* **Exercise details**: Exactly what is written in the records below should be returned, minus the images.

* **Dataset excerpts**:
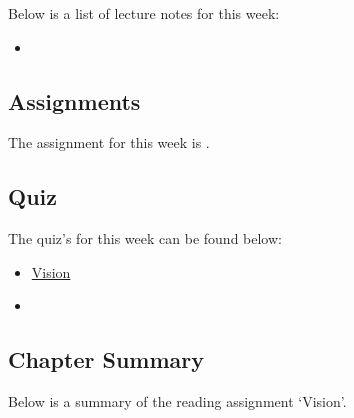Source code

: \noindent Below is a list of lecture notes for this week:

\begin{itemize}
    \item {}
\end{itemize}

\subsection{Assignments}

The assignment for this week is .  

\subsection{Quiz}

The quiz's for this week can be found below:

\begin{itemize}
    \item \href{https://applied.cs.colorado.edu/mod/quiz/view.php?id=49380}{Vision}  
    \item {}
\end{itemize}

\subsection{Chapter Summary}

Below is a summary of the reading assignment `Vision'.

* **Exercise output**:
Source code

: \noindent Below is a list of lecture notes for this week:

\begin{itemize}
    \item {}
\end{itemize}

\subsection{Assignments}

The assignment for this week is .  

\subsection{Quiz}

The quiz's for this week can be found below:

\begin{itemize}
    \item \href{https://applied.cs.colorado.edu/mod/quiz/view.php?id=49380}{Vision}  
    \item {}
\end{itemize}

\subsection{Chapter Summary}

Below is a summary of the reading assignment `Vision'.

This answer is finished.